My partners are consistently telling me (and sometimes, but not always, showing me – which I admit works a little better on me) that I “have permission”. To touch them or want them or initiate things with them.
But I don’t have that permission from myself.
So. The goal and the plan: I want to lean into those fantasies. I want to stay with the thought and let myself “dream myself free”, little by little. And so I’m Doing The Thing – even though I feel silly doing it – and writing myself a literal permission slip. Can’t hurt. It might even help.
Here goes:
~*~
I hereby grant myself permission to fantasize about my partners, to imagine sexual interactions with them in detail, not just intellectualized, but every sight, every sound, every touch, every smell, every taste, every breath, every flutter. I have permission to dream these beautiful interactions into being, any time I want to.
Granted this day, March 4th, 2019, by my own holy, worthy self.
~*~
Notice Pleasure: The part of that feeling in my chest that was giddy-excitement. The though of her perfect skin, the soft-sold shape of her nipple under my tongue. Sinking my teeth into her shoulders. The shudder-gasp of her breath.
So, many years ago, fairly early on in my relationship with my now-wife, when I was trying to figure out if what I was feeling for her was Capital-L Love, I realized something about myself:
Most of my experiences of loving someone else have been deeply tied to the fear that they were going to leave. Insecure-Anxious Attachment Bonds R Us apparently goes deeper than I had thought. My Ghost was my first love relationship where I wasn’t afraid of losing my partner.
Which is not actually a true statement. Because I was afraid of losing her, quite frequently, and wrestled a LOT with fears around not being a good enough domme to keep her service-side happy, not being confident enough (in any arena) to earn her loyalty, not being secure enough, or compersion-y enough, to avoid trying her patience on the polyamoury front. All sorts of stuff.

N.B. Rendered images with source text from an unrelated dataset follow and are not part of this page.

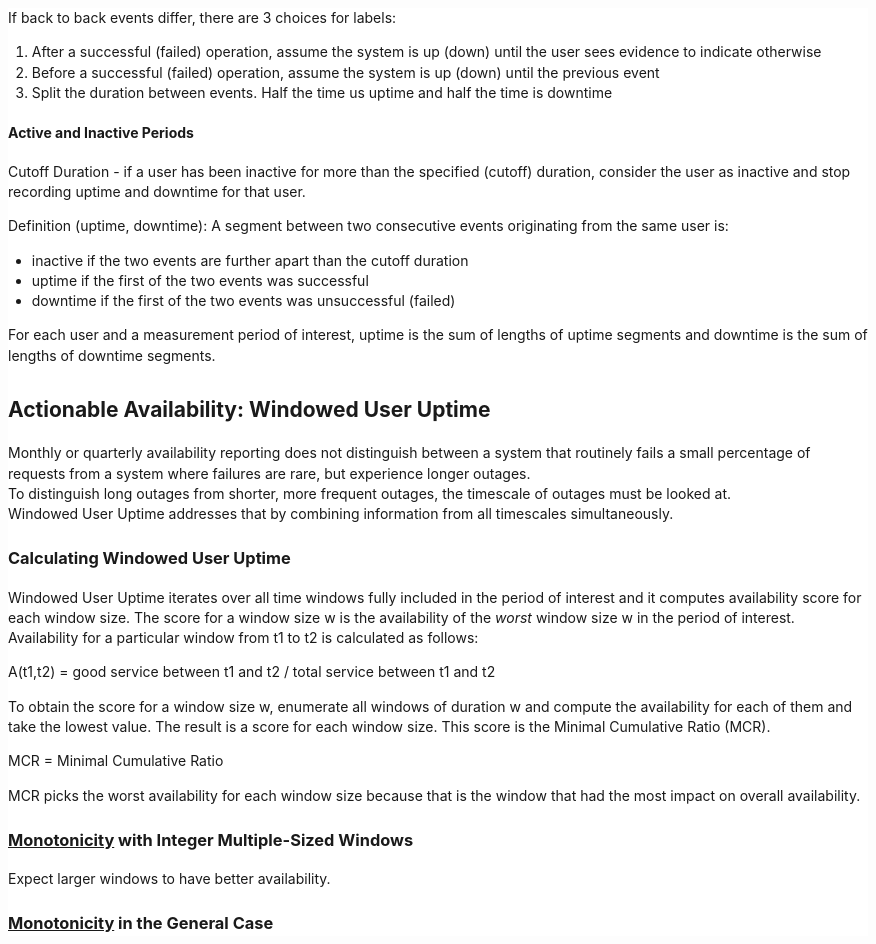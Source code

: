 If back to back events differ, there are 3 choices for labels:

1. After a successful (failed) operation, assume the system is up (down) until the user sees evidence to indicate otherwise
1. Before a successful (failed) operation, assume the system is up (down) until the previous event
1. Split the duration between events. Half the time us uptime and half the time is downtime

#### Active and Inactive Periods

Cutoff Duration - if a user has been inactive for more than the specified (cutoff) duration, consider the user as inactive and stop recording uptime and downtime for that user.  

Definition (uptime, downtime): A segment between two consecutive events originating from the same user is:

- inactive if the two events are further apart than the cutoff duration
- uptime if the first of the two events was successful
- downtime if the first of the two events was unsuccessful (failed)

For each user and a measurement period of interest, uptime is the sum of lengths of uptime segments and downtime is the sum of lengths of downtime segments.

## Actionable Availability: Windowed User Uptime

Monthly or quarterly availability reporting does not distinguish between a system that routinely fails a small percentage of requests from a system where failures are rare, but experience longer outages.  
To distinguish long outages from shorter, more frequent outages, the timescale of outages must be looked at.  
Windowed User Uptime addresses that by combining information from all timescales simultaneously.  

### Calculating Windowed User Uptime

Windowed User Uptime iterates over all time windows fully included in the period of interest and it computes availability score for each window size. The score for a window size w is the availability of the *worst* window size w in the period of interest. Availability for a particular window from t1 to t2 is calculated as follows:  

A(t1,t2) = good service between t1 and t2 / total service between t1 and t2

To obtain the score for a window size w, enumerate all windows of duration w and compute the availability for each of them and take the lowest value. The result is a score for each window size. This score is the Minimal Cumulative Ratio (MCR).  

MCR = Minimal Cumulative Ratio

MCR picks the worst availability for each window size because that is the window that had the most impact on overall availability.  

### [Monotonicity](https://en.wikipedia.org/wiki/Monotonic_function) with Integer Multiple-Sized Windows

Expect larger windows to have better availability.  

### [Monotonicity](https://en.wikipedia.org/wiki/Monotonic_function) in the General Case
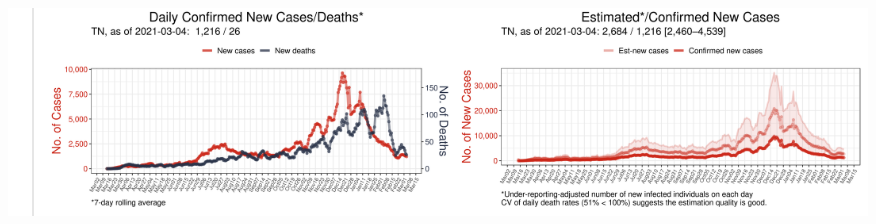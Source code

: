 > <img src="/output/states_current/TN_newCases7d.png" width="49.5%"/> <img src="/output/states_current/TN_NewCasesEstConfirmed.png" width="49.5%"/>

But I was also fairly confident, on some level, that she would keep coming back.
Because she did keep coming back.
It was a pattern that kept repeating itself, and every time it did, it chipped away at that deep-seated fear, until one day I wasn’t afraid anymore. Not in the generalized fear-of-abandonment way, at any rate.
Great, right?
Totally!
Except that being free of that particular fear meant that I ran smack into another one, one that I hadn’t expected to even exist, let alone be something I’d have to contend with:
I was suddenly afraid (yep) that, if I wasn’t afraid of losing my partner, there wouldn’t be anything left of the Feelings I was feeling for her. I was shudderingly (and irrationally) terrified that my feelings of love for my partner would evaporate if I wasn’t coding them through the lens of “fear of loss”, and wondering if, were I to stop fearing being without her, would I then just not caer if she never contacted me again? If I wasn’t afraid that she would never come back, would I do the WORK of maintaining the relationship? Would I make phone calls and emails and dates and invitations if I wasn’t afraid of Never Seeing Her Again? And if I relaxed around that stuff… well, if I wasn’t doing it, who would?
Which kind of makes those layered fears into a bit of an Ouroboros, since underneath the fear-of-loss-of-fear is the fear/assumption that I’m the only member of a given diad who is going to put in the maintenance hours on that relationship. Which… is weird, and maybe foolish, and definitely not kind to my partners… and also an accurate representation of most (not all, thank the gods, but most) of my friendships and romances between the ages of ten and thirty, so… maybe not actually strange that I was feeling it.
All that being said, when I realized what I was dealing with, I let it go.
I let it go.
With Ghost, I let go of the feeling that I should be a shuddering ball of anxiety every time she went to see her other partner.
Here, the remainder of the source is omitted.